0
votes

I am fairly new to AWS and I am currently exploring it. I was hoping to get an insight or suggestion on the best way to implement the job.

I wanted to get data from multiple mysql tables.

  • user_transaction
  • user_loans
  • promo_offers

To get the final table I found the following 2 ways.

Method 1:

  1. Create Catalog for each table then,
user_transaction = glueContext.create_dynamic_frame.from_catalog(
           database="Org_Data_Lake",
           table_name="user_transaction"
       transformation_ctx = "user_transaction", 
       additional_options = {"jobBookmarkKeys":["transaction_id"],"jobBookmarksKeysSortOrder":"asc"})

user_loans = glueContext.create_dynamic_frame.from_catalog(
           database="Org_Data_Lake",
           table_name="user_loans")
promo_offers = glueContext.create_dynamic_frame.from_catalog(
           database="Org_Data_Lake",
           table_name="promo_offers")
  1. Then apply Join.apply to get final
final_history = Join.apply(user_transaction,
                       Join.apply(user_loans, promo_offers, 'offer_id', 'offer_id'),
                       'user_loan_id', 'user_loan_id').drop_fields([.......])
  1. Finally, put all data into S3
glueContext.write_dynamic_frame.from_options(frame = final_history,
          connection_type = "s3",
          connection_options = {"path": "s3://glue-sample-target/output-dir/final_history"},
          format = "parquet")

Method 2:

  1. Get the final_history data ready at once,
query = "t1.transaction_id, t1.status, t2.loan_status, t3.offer_amount 
     FROM user_transaction AS t1 
     JOIN user_loans AS t2 ON (t2.user_loan_id = t1.user_loan_id) 
     JOIN promo_offers AS t3 ON (t3.offer_id = t2.offer_id) 
     WHERE t1.created_at > '2020-01-01 00:00:00' LIMIT 10) as tmp"

final_history_data = glueContext.read.format("jdbc")
             .option("driver", jdbc_driver_name)
             .option("url", db_url)
             .option("dbtable", query)
             .option("user", db_username)
             .option("password", db_password).load()

final_history = DynamicFrame.fromDF(final_history_data, glueContext, "final_history")
  1. Finally put all data into S3
glueContext.write_dynamic_frame.from_options(frame = final_history,
          connection_type = "s3",
          connection_options = {"path": "s3://glue-sample-target/output-dir/final_history"},
          format = "parquet")

Which method is the best way and how to apply jobBookmarkKeys to method 2??

1

1 Answers

0
votes

Your job might fail if you are using Method 1 which you need to handle:

  1. Consider there is no new data returned for dynamic_frame user_transaction because you enabled jobbookmark which will fail step 2 as it is empty.

  2. So you need to conditional check that if it is empty then skip the processing and exit.

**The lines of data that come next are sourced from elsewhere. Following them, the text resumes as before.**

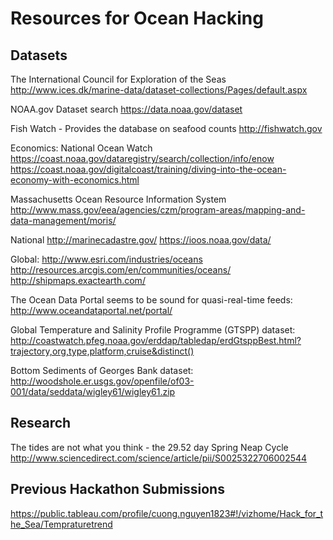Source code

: # Resources for Ocean Hacking

## Datasets

The International Council for Exploration of the Seas 
http://www.ices.dk/marine-data/dataset-collections/Pages/default.aspx

NOAA.gov Dataset search 
https://data.noaa.gov/dataset

Fish Watch - Provides the database on seafood counts 
http://fishwatch.gov

Economics: National Ocean Watch 
https://coast.noaa.gov/dataregistry/search/collection/info/enow 
https://coast.noaa.gov/digitalcoast/training/diving-into-the-ocean-economy-with-economics.html

Massachusetts Ocean Resource Information System 
http://www.mass.gov/eea/agencies/czm/program-areas/mapping-and-data-management/moris/

National 
http://marinecadastre.gov/ 
https://ioos.noaa.gov/data/

Global: 
http://www.esri.com/industries/oceans 
http://resources.arcgis.com/en/communities/oceans/ 
http://shipmaps.exactearth.com/

The Ocean Data Portal seems to be sound for quasi-real-time feeds: 
http://www.oceandataportal.net/portal/

Global Temperature and Salinity Profile Programme (GTSPP) dataset: 
http://coastwatch.pfeg.noaa.gov/erddap/tabledap/erdGtsppBest.html?trajectory,org,type,platform,cruise&distinct()

Bottom Sediments of Georges Bank dataset: 
http://woodshole.er.usgs.gov/openfile/of03-001/data/seddata/wigley61/wigley61.zip



## Research
The tides are not what you think - the 29.52 day Spring Neap Cycle
http://www.sciencedirect.com/science/article/pii/S0025322706002544

## Previous Hackathon Submissions
https://public.tableau.com/profile/cuong.nguyen1823#!/vizhome/Hack_for_the_Sea/Tempraturetrend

In Method 2 you cannot leverage jobbookmark as transformation_ctx is missing and cannot be included as you are reading directly from database by pushing down the query down to engine.The transformation_ctx parameter is used to identify state information within a job bookmark for the given operator. Specifically, AWS Glue uses transformation_ctx to index the key to the bookmark state. Refer to this to know more.

Comparing these two methods:

  1. Method 1 will help your jobs to run faster if there is no data to process between job runs as job bookmark is enabled.

  2. Method 2 will give you better performance if your DB has some good hardware which can return the result of the query with less turn around time. But if there is no new data between multiple job runs your job will still send the query to DB engine where as in the later case it will not.

  3. Also considering the number of new records between job runs you can decide to choose either job bookmark or pushing down the query to DB engine.